__YOUR GOAL__. Output the data in full and exactly as presented.

───

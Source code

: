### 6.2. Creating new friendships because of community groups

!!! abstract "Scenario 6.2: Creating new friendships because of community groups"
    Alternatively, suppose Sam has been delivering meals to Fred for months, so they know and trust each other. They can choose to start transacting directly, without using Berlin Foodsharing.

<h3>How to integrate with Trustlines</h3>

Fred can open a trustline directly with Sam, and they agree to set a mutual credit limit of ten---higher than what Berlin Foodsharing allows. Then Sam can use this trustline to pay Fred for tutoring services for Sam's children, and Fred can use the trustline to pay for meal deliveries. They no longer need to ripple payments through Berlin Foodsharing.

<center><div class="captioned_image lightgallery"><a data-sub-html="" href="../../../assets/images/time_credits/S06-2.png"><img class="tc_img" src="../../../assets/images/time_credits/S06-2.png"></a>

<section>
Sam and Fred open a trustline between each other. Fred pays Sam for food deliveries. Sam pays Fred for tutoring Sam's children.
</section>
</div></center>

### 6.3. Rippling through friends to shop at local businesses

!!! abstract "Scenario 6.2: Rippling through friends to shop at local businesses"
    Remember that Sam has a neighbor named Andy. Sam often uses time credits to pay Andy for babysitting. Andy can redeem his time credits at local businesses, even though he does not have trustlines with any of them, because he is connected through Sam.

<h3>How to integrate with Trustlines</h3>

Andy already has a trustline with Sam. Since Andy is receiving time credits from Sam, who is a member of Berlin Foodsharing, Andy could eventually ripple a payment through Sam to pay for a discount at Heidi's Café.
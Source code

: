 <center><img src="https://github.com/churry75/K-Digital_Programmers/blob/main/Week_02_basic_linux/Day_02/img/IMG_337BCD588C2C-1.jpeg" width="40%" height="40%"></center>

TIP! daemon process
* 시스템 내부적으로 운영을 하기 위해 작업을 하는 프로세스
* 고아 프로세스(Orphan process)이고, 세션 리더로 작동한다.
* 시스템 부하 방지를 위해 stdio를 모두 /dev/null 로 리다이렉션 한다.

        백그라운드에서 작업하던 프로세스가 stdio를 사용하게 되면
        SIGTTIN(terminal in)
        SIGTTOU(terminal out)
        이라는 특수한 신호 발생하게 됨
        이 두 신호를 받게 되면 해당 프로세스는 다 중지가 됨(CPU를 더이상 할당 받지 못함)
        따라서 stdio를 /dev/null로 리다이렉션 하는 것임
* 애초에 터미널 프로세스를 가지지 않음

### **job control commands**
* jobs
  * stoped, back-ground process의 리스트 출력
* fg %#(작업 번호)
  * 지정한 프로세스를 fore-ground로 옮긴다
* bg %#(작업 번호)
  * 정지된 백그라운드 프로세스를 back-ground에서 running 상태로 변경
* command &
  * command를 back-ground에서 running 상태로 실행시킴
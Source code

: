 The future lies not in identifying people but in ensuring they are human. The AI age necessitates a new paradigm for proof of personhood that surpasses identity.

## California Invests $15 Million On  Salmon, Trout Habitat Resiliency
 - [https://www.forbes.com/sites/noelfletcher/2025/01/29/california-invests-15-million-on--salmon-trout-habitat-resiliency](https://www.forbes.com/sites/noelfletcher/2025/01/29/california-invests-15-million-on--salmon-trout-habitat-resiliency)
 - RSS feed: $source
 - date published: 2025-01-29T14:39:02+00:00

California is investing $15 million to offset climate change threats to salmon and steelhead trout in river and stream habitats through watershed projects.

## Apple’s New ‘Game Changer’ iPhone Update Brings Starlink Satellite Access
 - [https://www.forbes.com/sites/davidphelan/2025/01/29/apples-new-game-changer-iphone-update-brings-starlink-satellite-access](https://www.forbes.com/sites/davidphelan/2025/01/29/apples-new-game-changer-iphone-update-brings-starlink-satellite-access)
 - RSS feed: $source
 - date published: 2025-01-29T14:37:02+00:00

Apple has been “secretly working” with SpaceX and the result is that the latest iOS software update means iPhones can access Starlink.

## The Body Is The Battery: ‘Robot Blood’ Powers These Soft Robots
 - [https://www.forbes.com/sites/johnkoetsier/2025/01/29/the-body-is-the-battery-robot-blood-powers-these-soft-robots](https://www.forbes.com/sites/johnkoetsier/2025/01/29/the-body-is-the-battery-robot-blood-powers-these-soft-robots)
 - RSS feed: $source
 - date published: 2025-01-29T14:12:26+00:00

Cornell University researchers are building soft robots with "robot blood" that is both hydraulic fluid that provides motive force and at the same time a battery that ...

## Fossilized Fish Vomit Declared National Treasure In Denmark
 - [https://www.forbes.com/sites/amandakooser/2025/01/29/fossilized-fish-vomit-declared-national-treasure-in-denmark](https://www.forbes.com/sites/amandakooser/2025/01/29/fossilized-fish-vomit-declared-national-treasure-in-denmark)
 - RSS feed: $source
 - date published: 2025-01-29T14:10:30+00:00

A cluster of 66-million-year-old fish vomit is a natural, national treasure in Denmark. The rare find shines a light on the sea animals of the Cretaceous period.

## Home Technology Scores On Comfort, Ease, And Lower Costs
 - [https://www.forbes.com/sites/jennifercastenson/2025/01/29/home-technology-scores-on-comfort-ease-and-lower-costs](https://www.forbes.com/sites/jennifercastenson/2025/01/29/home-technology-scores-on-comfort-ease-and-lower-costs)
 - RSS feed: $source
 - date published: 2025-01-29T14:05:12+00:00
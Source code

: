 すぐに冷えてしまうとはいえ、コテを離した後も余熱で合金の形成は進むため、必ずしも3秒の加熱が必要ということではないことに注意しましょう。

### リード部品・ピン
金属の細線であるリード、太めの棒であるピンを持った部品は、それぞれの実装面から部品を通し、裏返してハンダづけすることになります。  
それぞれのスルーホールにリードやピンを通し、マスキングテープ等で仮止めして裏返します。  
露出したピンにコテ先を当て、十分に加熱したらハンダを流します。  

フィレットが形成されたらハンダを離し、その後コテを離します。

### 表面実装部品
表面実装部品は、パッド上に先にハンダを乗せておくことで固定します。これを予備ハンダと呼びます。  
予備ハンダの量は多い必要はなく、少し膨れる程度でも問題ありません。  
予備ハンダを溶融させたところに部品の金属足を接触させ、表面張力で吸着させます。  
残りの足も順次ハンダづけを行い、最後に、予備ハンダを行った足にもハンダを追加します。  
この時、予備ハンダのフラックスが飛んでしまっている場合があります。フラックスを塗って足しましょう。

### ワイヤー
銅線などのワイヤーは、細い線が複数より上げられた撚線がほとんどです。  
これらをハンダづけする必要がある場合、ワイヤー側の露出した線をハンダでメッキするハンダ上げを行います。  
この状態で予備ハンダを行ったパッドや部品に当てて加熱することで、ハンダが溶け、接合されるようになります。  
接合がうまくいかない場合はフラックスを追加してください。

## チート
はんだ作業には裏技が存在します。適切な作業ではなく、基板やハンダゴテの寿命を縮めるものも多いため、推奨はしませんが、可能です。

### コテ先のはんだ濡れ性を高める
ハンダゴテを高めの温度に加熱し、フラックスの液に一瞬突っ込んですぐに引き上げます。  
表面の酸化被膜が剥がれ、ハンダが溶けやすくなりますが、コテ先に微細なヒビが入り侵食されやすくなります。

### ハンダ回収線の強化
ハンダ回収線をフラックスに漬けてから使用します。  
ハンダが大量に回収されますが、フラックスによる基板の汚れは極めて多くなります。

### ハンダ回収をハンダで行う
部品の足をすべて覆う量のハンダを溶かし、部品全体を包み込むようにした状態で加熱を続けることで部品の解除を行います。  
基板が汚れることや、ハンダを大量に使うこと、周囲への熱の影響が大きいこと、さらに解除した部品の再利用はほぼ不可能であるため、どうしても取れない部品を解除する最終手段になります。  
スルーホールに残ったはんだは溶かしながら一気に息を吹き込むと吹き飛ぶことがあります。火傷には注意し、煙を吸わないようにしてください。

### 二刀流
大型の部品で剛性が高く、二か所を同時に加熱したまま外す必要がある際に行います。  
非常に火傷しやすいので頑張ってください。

───

__SOLUTION FOR THIS EXERCISE__.
Source code

:### 6.2. Creating new friendships because of community groups

!!! abstract "Scenario 6.2: Creating new friendships because of community groups"
    Alternatively, suppose Sam has been delivering meals to Fred for months, so they know and trust each other. They can choose to start transacting directly, without using Berlin Foodsharing.

<h3>How to integrate with Trustlines</h3>

Fred can open a trustline directly with Sam, and they agree to set a mutual credit limit of ten---higher than what Berlin Foodsharing allows. Then Sam can use this trustline to pay Fred for tutoring services for Sam's children, and Fred can use the trustline to pay for meal deliveries. They no longer need to ripple payments through Berlin Foodsharing.

<center><div class="captioned_image lightgallery"><a data-sub-html="" href="../../../assets/images/time_credits/S06-2.png"><img class="tc_img" src="../../../assets/images/time_credits/S06-2.png"></a>

<section>
Sam and Fred open a trustline between each other. Fred pays Sam for food deliveries. Sam pays Fred for tutoring Sam's children.
</section>
</div></center>

### 6.3. Rippling through friends to shop at local businesses

!!! abstract "Scenario 6.2: Rippling through friends to shop at local businesses"
    Remember that Sam has a neighbor named Andy. Sam often uses time credits to pay Andy for babysitting. Andy can redeem his time credits at local businesses, even though he does not have trustlines with any of them, because he is connected through Sam.

<h3>How to integrate with Trustlines</h3>

Andy already has a trustline with Sam. Since Andy is receiving time credits from Sam, who is a member of Berlin Foodsharing, Andy could eventually ripple a payment through Sam to pay for a discount at Heidi's Café.
Source code

: <center><img src="https://github.com/churry75/K-Digital_Programmers/blob/main/Week_02_basic_linux/Day_02/img/IMG_337BCD588C2C-1.jpeg" width="40%" height="40%"></center>

TIP! daemon process
* 시스템 내부적으로 운영을 하기 위해 작업을 하는 프로세스
* 고아 프로세스(Orphan process)이고, 세션 리더로 작동한다.
* 시스템 부하 방지를 위해 stdio를 모두 /dev/null 로 리다이렉션 한다.

        백그라운드에서 작업하던 프로세스가 stdio를 사용하게 되면
        SIGTTIN(terminal in)
        SIGTTOU(terminal out)
        이라는 특수한 신호 발생하게 됨
        이 두 신호를 받게 되면 해당 프로세스는 다 중지가 됨(CPU를 더이상 할당 받지 못함)
        따라서 stdio를 /dev/null로 리다이렉션 하는 것임
* 애초에 터미널 프로세스를 가지지 않음

### **job control commands**
* jobs
  * stoped, back-ground process의 리스트 출력
* fg %#(작업 번호)
  * 지정한 프로세스를 fore-ground로 옮긴다
* bg %#(작업 번호)
  * 정지된 백그라운드 프로세스를 back-ground에서 running 상태로 변경
* command &
  * command를 back-ground에서 running 상태로 실행시킴
Source code

: The future lies not in identifying people but in ensuring they are human. The AI age necessitates a new paradigm for proof of personhood that surpasses identity.

## California Invests $15 Million On  Salmon, Trout Habitat Resiliency
 - [https://www.forbes.com/sites/noelfletcher/2025/01/29/california-invests-15-million-on--salmon-trout-habitat-resiliency](https://www.forbes.com/sites/noelfletcher/2025/01/29/california-invests-15-million-on--salmon-trout-habitat-resiliency)
 - RSS feed: $source
 - date published: 2025-01-29T14:39:02+00:00

California is investing $15 million to offset climate change threats to salmon and steelhead trout in river and stream habitats through watershed projects.

## Apple’s New ‘Game Changer’ iPhone Update Brings Starlink Satellite Access
 - [https://www.forbes.com/sites/davidphelan/2025/01/29/apples-new-game-changer-iphone-update-brings-starlink-satellite-access](https://www.forbes.com/sites/davidphelan/2025/01/29/apples-new-game-changer-iphone-update-brings-starlink-satellite-access)
 - RSS feed: $source
 - date published: 2025-01-29T14:37:02+00:00

Apple has been “secretly working” with SpaceX and the result is that the latest iOS software update means iPhones can access Starlink.

## The Body Is The Battery: ‘Robot Blood’ Powers These Soft Robots
 - [https://www.forbes.com/sites/johnkoetsier/2025/01/29/the-body-is-the-battery-robot-blood-powers-these-soft-robots](https://www.forbes.com/sites/johnkoetsier/2025/01/29/the-body-is-the-battery-robot-blood-powers-these-soft-robots)
 - RSS feed: $source
 - date published: 2025-01-29T14:12:26+00:00

Cornell University researchers are building soft robots with "robot blood" that is both hydraulic fluid that provides motive force and at the same time a battery that ...

## Fossilized Fish Vomit Declared National Treasure In Denmark
 - [https://www.forbes.com/sites/amandakooser/2025/01/29/fossilized-fish-vomit-declared-national-treasure-in-denmark](https://www.forbes.com/sites/amandakooser/2025/01/29/fossilized-fish-vomit-declared-national-treasure-in-denmark)
 - RSS feed: $source
 - date published: 2025-01-29T14:10:30+00:00

A cluster of 66-million-year-old fish vomit is a natural, national treasure in Denmark. The rare find shines a light on the sea animals of the Cretaceous period.

## Home Technology Scores On Comfort, Ease, And Lower Costs
 - [https://www.forbes.com/sites/jennifercastenson/2025/01/29/home-technology-scores-on-comfort-ease-and-lower-costs](https://www.forbes.com/sites/jennifercastenson/2025/01/29/home-technology-scores-on-comfort-ease-and-lower-costs)
 - RSS feed: $source
 - date published: 2025-01-29T14:05:12+00:00
Source code

: すぐに冷えてしまうとはいえ、コテを離した後も余熱で合金の形成は進むため、必ずしも3秒の加熱が必要ということではないことに注意しましょう。

### リード部品・ピン
金属の細線であるリード、太めの棒であるピンを持った部品は、それぞれの実装面から部品を通し、裏返してハンダづけすることになります。  
それぞれのスルーホールにリードやピンを通し、マスキングテープ等で仮止めして裏返します。  
露出したピンにコテ先を当て、十分に加熱したらハンダを流します。  

フィレットが形成されたらハンダを離し、その後コテを離します。

### 表面実装部品
表面実装部品は、パッド上に先にハンダを乗せておくことで固定します。これを予備ハンダと呼びます。  
予備ハンダの量は多い必要はなく、少し膨れる程度でも問題ありません。  
予備ハンダを溶融させたところに部品の金属足を接触させ、表面張力で吸着させます。  
残りの足も順次ハンダづけを行い、最後に、予備ハンダを行った足にもハンダを追加します。  
この時、予備ハンダのフラックスが飛んでしまっている場合があります。フラックスを塗って足しましょう。

### ワイヤー
銅線などのワイヤーは、細い線が複数より上げられた撚線がほとんどです。  
これらをハンダづけする必要がある場合、ワイヤー側の露出した線をハンダでメッキするハンダ上げを行います。  
この状態で予備ハンダを行ったパッドや部品に当てて加熱することで、ハンダが溶け、接合されるようになります。  
接合がうまくいかない場合はフラックスを追加してください。

## チート
はんだ作業には裏技が存在します。適切な作業ではなく、基板やハンダゴテの寿命を縮めるものも多いため、推奨はしませんが、可能です。

### コテ先のはんだ濡れ性を高める
ハンダゴテを高めの温度に加熱し、フラックスの液に一瞬突っ込んですぐに引き上げます。  
表面の酸化被膜が剥がれ、ハンダが溶けやすくなりますが、コテ先に微細なヒビが入り侵食されやすくなります。

### ハンダ回収線の強化
ハンダ回収線をフラックスに漬けてから使用します。  
ハンダが大量に回収されますが、フラックスによる基板の汚れは極めて多くなります。

### ハンダ回収をハンダで行う
部品の足をすべて覆う量のハンダを溶かし、部品全体を包み込むようにした状態で加熱を続けることで部品の解除を行います。  
基板が汚れることや、ハンダを大量に使うこと、周囲への熱の影響が大きいこと、さらに解除した部品の再利用はほぼ不可能であるため、どうしても取れない部品を解除する最終手段になります。  
スルーホールに残ったはんだは溶かしながら一気に息を吹き込むと吹き飛ぶことがあります。火傷には注意し、煙を吸わないようにしてください。

### 二刀流
大型の部品で剛性が高く、二か所を同時に加熱したまま外す必要がある際に行います。  
非常に火傷しやすいので頑張ってください。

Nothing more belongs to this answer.